Afin de préserver la qualité de l’air intérieur de ce bâtiment à isolation renforcée, le renouvellement d’air hygiénique s’élève à 30 m3/h/personne au lieu des 25 m3 réglementaires. Il est assuré par une ventilation double flux avec récupération d’énergie à haut rendement. La ventilation est également dotée d’une double filtration G4 et F7, pour limiter la concentration en polluants.
Rafraichissement passif
Pour des raisons énergétiques et environnementales, le groupement de conception-réalisation a décidé de ne pas climatiser le bâtiment (sauf le local serveur) et de ne mettre ni brise-soleil ni stores extérieurs. En contrepartie, une ventilation nocturne estivale peut être déclenchée automatiquement de manière à évacuer la chaleur accumulée dans les bureaux.
À cet effet, un atrium a été conçu, afin d’utiliser sa capacité de tirage thermique créant par ailleurs, un lieu convivial. Quand la température des bureaux dépasse 25 °C, la ventilation nocturne se met en marche au moment où la température extérieure devient plus basse que la température intérieure. La GTB commande alors l’ouverture des allèges des fenêtres ; l’air chaud sort par des grilles de transfert intégrées dans le bas des portes et est évacué à travers des sheds en haut de l’atrium, eux aussi ouverts automatiquement.
Bilan
Un confort thermique et une qualité de l’air satisfaisants en toute saison
Le choix d’un réglage de chauffage différencié selon les locaux répond aux attentes des occupants. Ainsi, Pascal Dubuc, menuisier occupant un des ateliers, est tout à fait satisfait du niveau de chaleur ressentie et de la température ambiante favorable à la tenue du bois et des outils (absence d’humidité).
Malgré l’absence de climatisation, l’inertie des parois en béton et le système de ventilation nocturne ont montré leur efficacité lors des derniers épisodes de forte chaleur. En effet, la température n’a pas dépassé 26 °C en fin de journée dans les bureaux, même après dix jours consécutifs de canicule (35 °C). Selon le témoignage de Pierrick Guilbart, de l’écoentreprise Objectif 15, la température de son bureau reste quasi constante en toute saison, et certains visiteurs s’étonnent quand on leur assure que le bâtiment n’est pas climatisé.
Le système de ventilation double flux a également fait ses preuves. Des études sur la qualité de l’air ont été menées par Air Normand à la livraison, après plusieurs semaines dans un bureau inoccupé, puis dans des bureaux occupés. Elles ont démontré les performances suivantes :
- les émissions de polluants gazeux, observées à la réception, ont nettement diminué en trois mois.
- les concentrations de polluants sont devenues inférieures à celles habituellement observées dans des locaux équivalents au bout de sept mois.

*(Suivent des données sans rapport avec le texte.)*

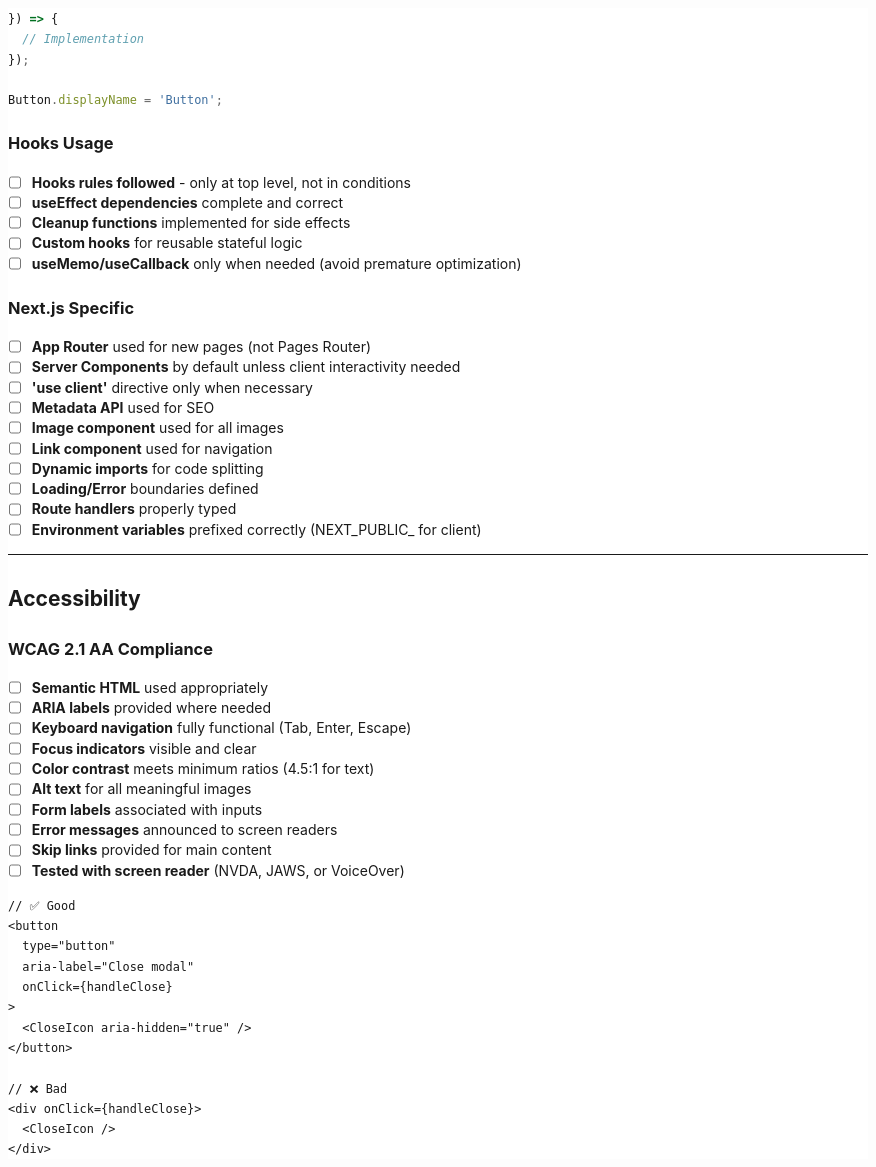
 ```typescript
}) => {
  // Implementation
});

Button.displayName = 'Button';
```

### Hooks Usage

- [ ] **Hooks rules followed** - only at top level, not in conditions
- [ ] **useEffect dependencies** complete and correct
- [ ] **Cleanup functions** implemented for side effects
- [ ] **Custom hooks** for reusable stateful logic
- [ ] **useMemo/useCallback** only when needed (avoid premature optimization)

### Next.js Specific

- [ ] **App Router** used for new pages (not Pages Router)
- [ ] **Server Components** by default unless client interactivity needed
- [ ] **'use client'** directive only when necessary
- [ ] **Metadata API** used for SEO
- [ ] **Image component** used for all images
- [ ] **Link component** used for navigation
- [ ] **Dynamic imports** for code splitting
- [ ] **Loading/Error** boundaries defined
- [ ] **Route handlers** properly typed
- [ ] **Environment variables** prefixed correctly (NEXT_PUBLIC_ for client)

---

## Accessibility

### WCAG 2.1 AA Compliance

- [ ] **Semantic HTML** used appropriately
- [ ] **ARIA labels** provided where needed
- [ ] **Keyboard navigation** fully functional (Tab, Enter, Escape)
- [ ] **Focus indicators** visible and clear
- [ ] **Color contrast** meets minimum ratios (4.5:1 for text)
- [ ] **Alt text** for all meaningful images
- [ ] **Form labels** associated with inputs
- [ ] **Error messages** announced to screen readers
- [ ] **Skip links** provided for main content
- [ ] **Tested with screen reader** (NVDA, JAWS, or VoiceOver)

```tsx
// ✅ Good
<button
  type="button"
  aria-label="Close modal"
  onClick={handleClose}
>
  <CloseIcon aria-hidden="true" />
</button>

// ❌ Bad
<div onClick={handleClose}>
  <CloseIcon />
</div>
```
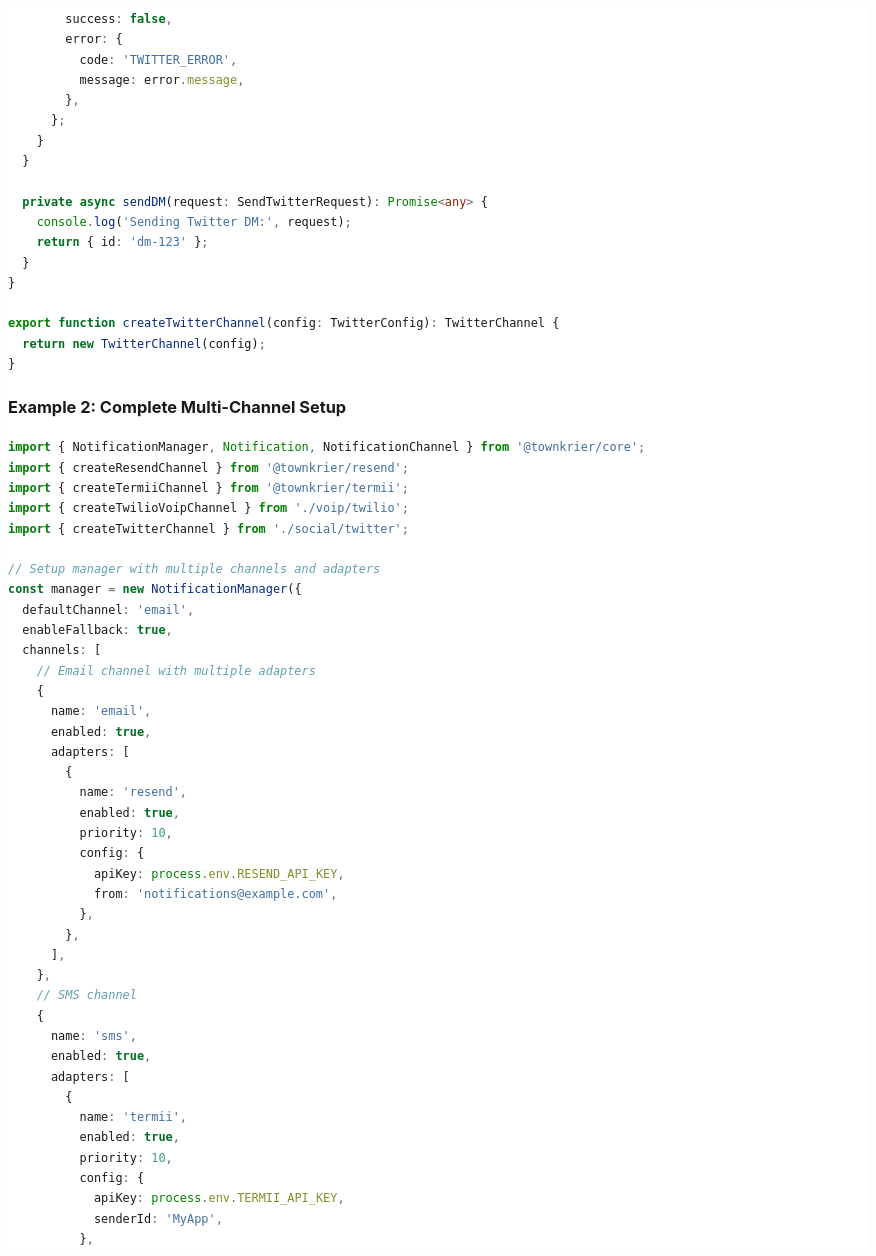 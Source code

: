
 ```typescript
        success: false,
        error: {
          code: 'TWITTER_ERROR',
          message: error.message,
        },
      };
    }
  }

  private async sendDM(request: SendTwitterRequest): Promise<any> {
    console.log('Sending Twitter DM:', request);
    return { id: 'dm-123' };
  }
}

export function createTwitterChannel(config: TwitterConfig): TwitterChannel {
  return new TwitterChannel(config);
}
```

### Example 2: Complete Multi-Channel Setup

```typescript
import { NotificationManager, Notification, NotificationChannel } from '@townkrier/core';
import { createResendChannel } from '@townkrier/resend';
import { createTermiiChannel } from '@townkrier/termii';
import { createTwilioVoipChannel } from './voip/twilio';
import { createTwitterChannel } from './social/twitter';

// Setup manager with multiple channels and adapters
const manager = new NotificationManager({
  defaultChannel: 'email',
  enableFallback: true,
  channels: [
    // Email channel with multiple adapters
    {
      name: 'email',
      enabled: true,
      adapters: [
        {
          name: 'resend',
          enabled: true,
          priority: 10,
          config: {
            apiKey: process.env.RESEND_API_KEY,
            from: 'notifications@example.com',
          },
        },
      ],
    },
    // SMS channel
    {
      name: 'sms',
      enabled: true,
      adapters: [
        {
          name: 'termii',
          enabled: true,
          priority: 10,
          config: {
            apiKey: process.env.TERMII_API_KEY,
            senderId: 'MyApp',
          },
``` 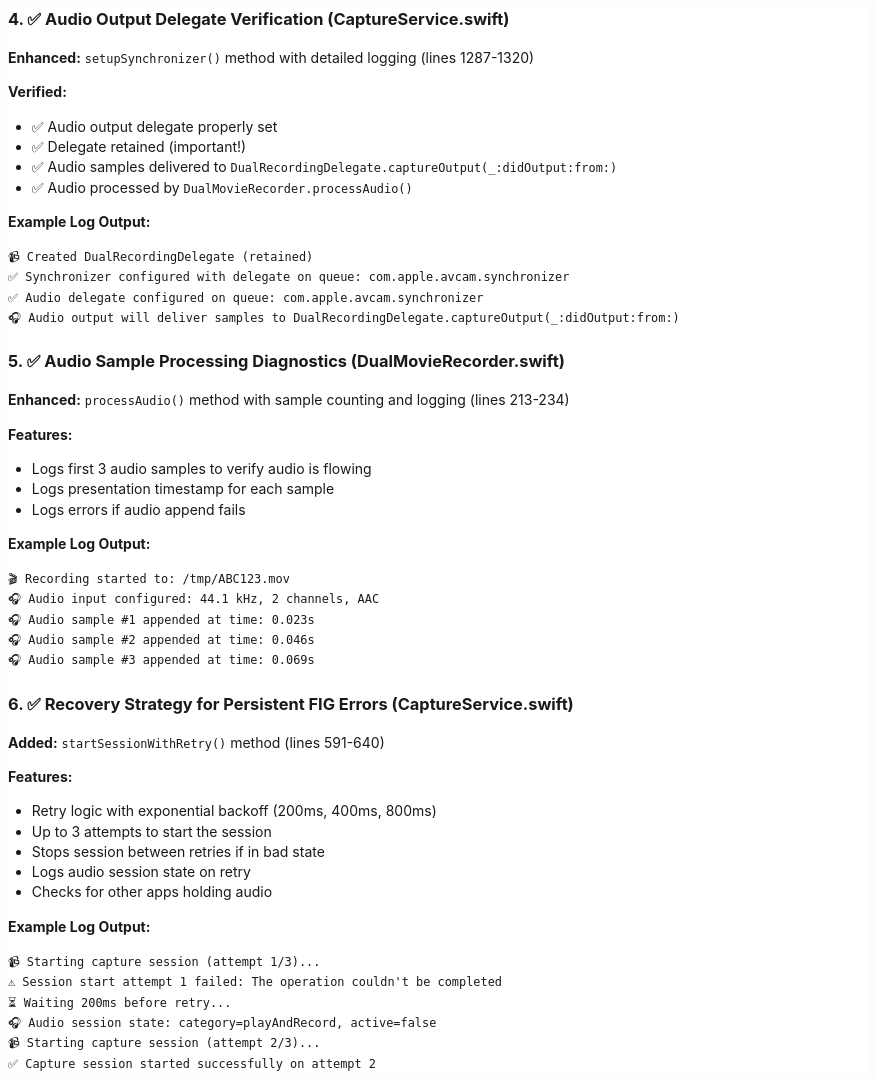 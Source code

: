### 4. ✅ Audio Output Delegate Verification (CaptureService.swift)

**Enhanced:** `setupSynchronizer()` method with detailed logging (lines 1287-1320)

**Verified:**
- ✅ Audio output delegate properly set
- ✅ Delegate retained (important!)
- ✅ Audio samples delivered to `DualRecordingDelegate.captureOutput(_:didOutput:from:)`
- ✅ Audio processed by `DualMovieRecorder.processAudio()`

**Example Log Output:**
```
📹 Created DualRecordingDelegate (retained)
✅ Synchronizer configured with delegate on queue: com.apple.avcam.synchronizer
✅ Audio delegate configured on queue: com.apple.avcam.synchronizer
🎧 Audio output will deliver samples to DualRecordingDelegate.captureOutput(_:didOutput:from:)
```

### 5. ✅ Audio Sample Processing Diagnostics (DualMovieRecorder.swift)

**Enhanced:** `processAudio()` method with sample counting and logging (lines 213-234)

**Features:**
- Logs first 3 audio samples to verify audio is flowing
- Logs presentation timestamp for each sample
- Logs errors if audio append fails

**Example Log Output:**
```
🎬 Recording started to: /tmp/ABC123.mov
🎧 Audio input configured: 44.1 kHz, 2 channels, AAC
🎧 Audio sample #1 appended at time: 0.023s
🎧 Audio sample #2 appended at time: 0.046s
🎧 Audio sample #3 appended at time: 0.069s
```

### 6. ✅ Recovery Strategy for Persistent FIG Errors (CaptureService.swift)

**Added:** `startSessionWithRetry()` method (lines 591-640)

**Features:**
- Retry logic with exponential backoff (200ms, 400ms, 800ms)
- Up to 3 attempts to start the session
- Stops session between retries if in bad state
- Logs audio session state on retry
- Checks for other apps holding audio

**Example Log Output:**
```
📹 Starting capture session (attempt 1/3)...
⚠️ Session start attempt 1 failed: The operation couldn't be completed
⏳ Waiting 200ms before retry...
🎧 Audio session state: category=playAndRecord, active=false
📹 Starting capture session (attempt 2/3)...
✅ Capture session started successfully on attempt 2
```
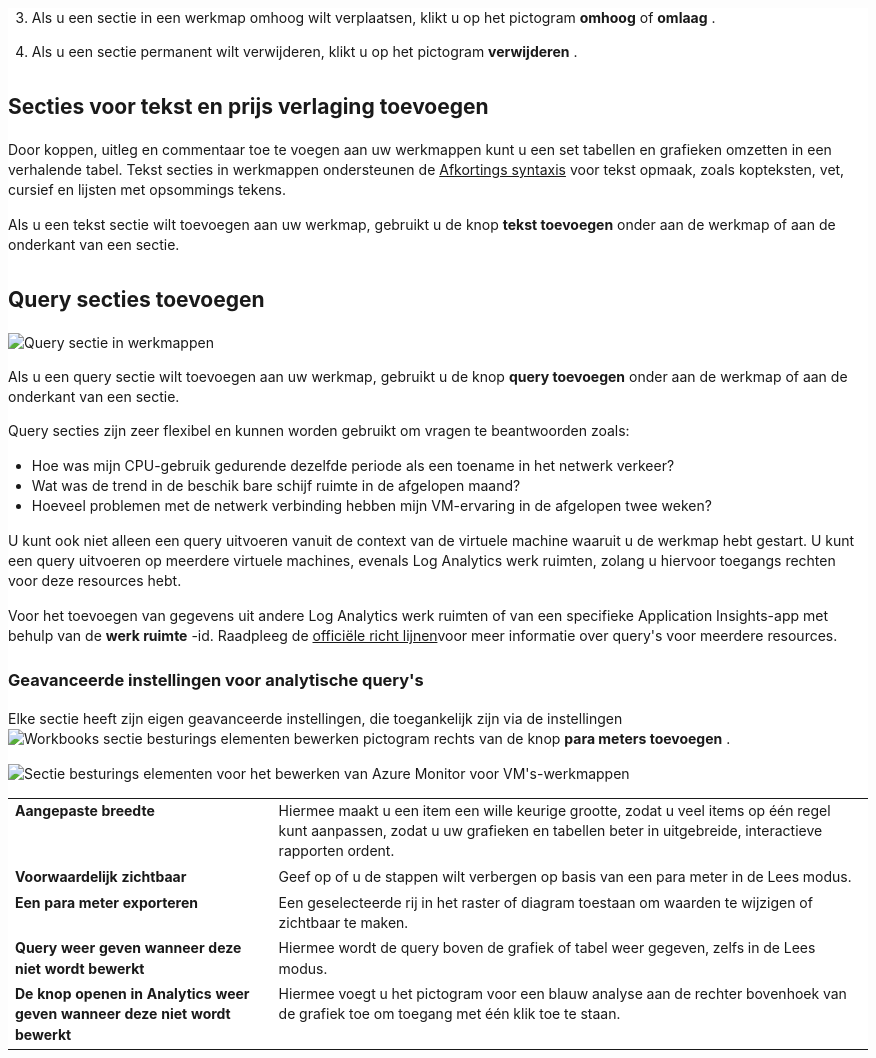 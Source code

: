 3. Als u een sectie in een werkmap omhoog wilt verplaatsen, klikt u op het pictogram **omhoog** of **omlaag** .

4. Als u een sectie permanent wilt verwijderen, klikt u op het pictogram **verwijderen** .

## <a name="adding-text-and-markdown-sections"></a>Secties voor tekst en prijs verlaging toevoegen

Door koppen, uitleg en commentaar toe te voegen aan uw werkmappen kunt u een set tabellen en grafieken omzetten in een verhalende tabel. Tekst secties in werkmappen ondersteunen de [Afkortings syntaxis](https://daringfireball.net/projects/markdown/) voor tekst opmaak, zoals kopteksten, vet, cursief en lijsten met opsommings tekens.

Als u een tekst sectie wilt toevoegen aan uw werkmap, gebruikt u de knop **tekst toevoegen** onder aan de werkmap of aan de onderkant van een sectie.

## <a name="adding-query-sections"></a>Query secties toevoegen

![Query sectie in werkmappen](media/vminsights-workbooks/005-workbook-query-section.png)

Als u een query sectie wilt toevoegen aan uw werkmap, gebruikt u de knop **query toevoegen** onder aan de werkmap of aan de onderkant van een sectie.

Query secties zijn zeer flexibel en kunnen worden gebruikt om vragen te beantwoorden zoals:

* Hoe was mijn CPU-gebruik gedurende dezelfde periode als een toename in het netwerk verkeer?
* Wat was de trend in de beschik bare schijf ruimte in de afgelopen maand?
* Hoeveel problemen met de netwerk verbinding hebben mijn VM-ervaring in de afgelopen twee weken? 

U kunt ook niet alleen een query uitvoeren vanuit de context van de virtuele machine waaruit u de werkmap hebt gestart. U kunt een query uitvoeren op meerdere virtuele machines, evenals Log Analytics werk ruimten, zolang u hiervoor toegangs rechten voor deze resources hebt.

Voor het toevoegen van gegevens uit andere Log Analytics werk ruimten of van een specifieke Application Insights-app met behulp van de **werk ruimte** -id. Raadpleeg de [officiële richt lijnen](../log-query/cross-workspace-query.md)voor meer informatie over query's voor meerdere resources.

### <a name="advanced-analytic-query-settings"></a>Geavanceerde instellingen voor analytische query's

Elke sectie heeft zijn eigen geavanceerde instellingen, die toegankelijk zijn via de instellingen ![Workbooks sectie besturings elementen bewerken ](media/vminsights-workbooks/006-settings.png) pictogram rechts van de knop **para meters toevoegen** .

![Sectie besturings elementen voor het bewerken van Azure Monitor voor VM's-werkmappen](media/vminsights-workbooks/007-settings-expanded.png)

|         |          |
| ---------------- |:-----|
| **Aangepaste breedte**    | Hiermee maakt u een item een wille keurige grootte, zodat u veel items op één regel kunt aanpassen, zodat u uw grafieken en tabellen beter in uitgebreide, interactieve rapporten ordent.  |
| **Voorwaardelijk zichtbaar** | Geef op of u de stappen wilt verbergen op basis van een para meter in de Lees modus. |
| **Een para meter exporteren**| Een geselecteerde rij in het raster of diagram toestaan om waarden te wijzigen of zichtbaar te maken.  |
| **Query weer geven wanneer deze niet wordt bewerkt** | Hiermee wordt de query boven de grafiek of tabel weer gegeven, zelfs in de Lees modus.
| **De knop openen in Analytics weer geven wanneer deze niet wordt bewerkt** | Hiermee voegt u het pictogram voor een blauw analyse aan de rechter bovenhoek van de grafiek toe om toegang met één klik toe te staan.|
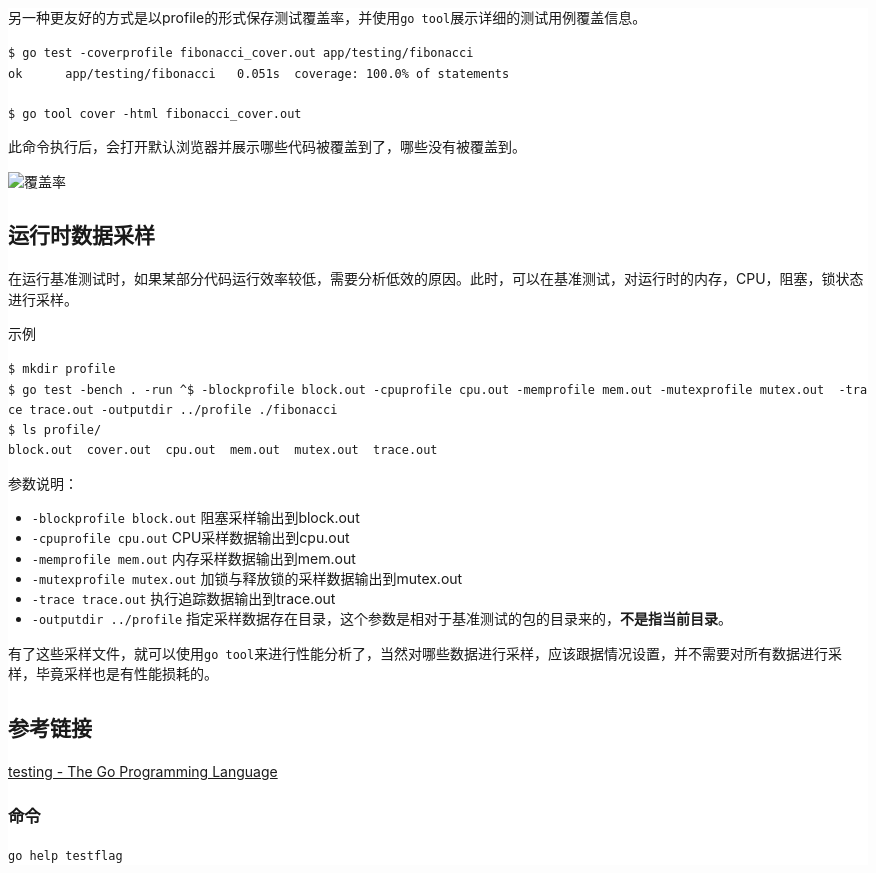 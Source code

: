 另一种更友好的方式是以profile的形式保存测试覆盖率，并使用`go tool`展示详细的测试用例覆盖信息。

```text
$ go test -coverprofile fibonacci_cover.out app/testing/fibonacci
ok      app/testing/fibonacci   0.051s  coverage: 100.0% of statements

$ go tool cover -html fibonacci_cover.out

```

此命令执行后，会打开默认浏览器并展示哪些代码被覆盖到了，哪些没有被覆盖到。

![覆盖率](/images/go/testing/cover.png)

## 运行时数据采样

在运行基准测试时，如果某部分代码运行效率较低，需要分析低效的原因。此时，可以在基准测试，对运行时的内存，CPU，阻塞，锁状态进行采样。

示例

```text
$ mkdir profile
$ go test -bench . -run ^$ -blockprofile block.out -cpuprofile cpu.out -memprofile mem.out -mutexprofile mutex.out  -trace trace.out -outputdir ../profile ./fibonacci
$ ls profile/
block.out  cover.out  cpu.out  mem.out  mutex.out  trace.out
```

参数说明：

* `-blockprofile block.out`    阻塞采样输出到block.out
* `-cpuprofile cpu.out`    CPU采样数据输出到cpu.out
* `-memprofile mem.out`    内存采样数据输出到mem.out
* `-mutexprofile mutex.out`    加锁与释放锁的采样数据输出到mutex.out
* `-trace trace.out`    执行追踪数据输出到trace.out
* `-outputdir ../profile`    指定采样数据存在目录，这个参数是相对于基准测试的包的目录来的，**不是指当前目录**。


有了这些采样文件，就可以使用`go tool`来进行性能分析了，当然对哪些数据进行采样，应该跟据情况设置，并不需要对所有数据进行采样，毕竟采样也是有性能损耗的。

## 参考链接

[testing - The Go Programming Language](https://golang.org/pkg/testing/)

### 命令

```text
go help testflag
```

- la concentration en particules fines PM2,5 est plus faible à l’intérieur qu’à l’extérieur.
Bilan énergétique
Le cabinet ARP-Astrance, assistant à maîtrise d’ouvrage qui a conçu l’appel d’offres, a été chargé d’assurer le suivi des consommations pendant deux ans. Celui-ci est maintenant pris en charge par la Direction des bâtiments de la Métropole Rouen Normandie.
Les relevés de consommations indiquent en effet un léger dépassement par rapport aux estimations des postes chauffage/ECS et « Autres ». Bien que la consommation en gaz pour le chauffage est conforme aux attentes, la consommation liée à la production d’ECS est plus élevée qu’attendue, alors même que les consommations d’eau chaude sont moindres que prévues. Cette anomalie est due à la nécessité de maintenir une température de la boucle d’eau supérieure à 55°C, afin d’éviter tout risque de légionellose. À l’occasion d’une future opération, il serait préférable d’installer une petite production d’eau chaude au plus près des points de puisage. Quant au poste « Autres », le dépassement est dû à une répartition mal adaptée des compteurs d’énergie (qui prenaient en compte l’éclairage extérieur), à un nombre plus conséquent que prévu d’équipements informatiques propres aux entreprises occupantes, ou encore aux bornes de charges, pour véhicules électriques, non comptabilisés dans le référentiel PassivHaus.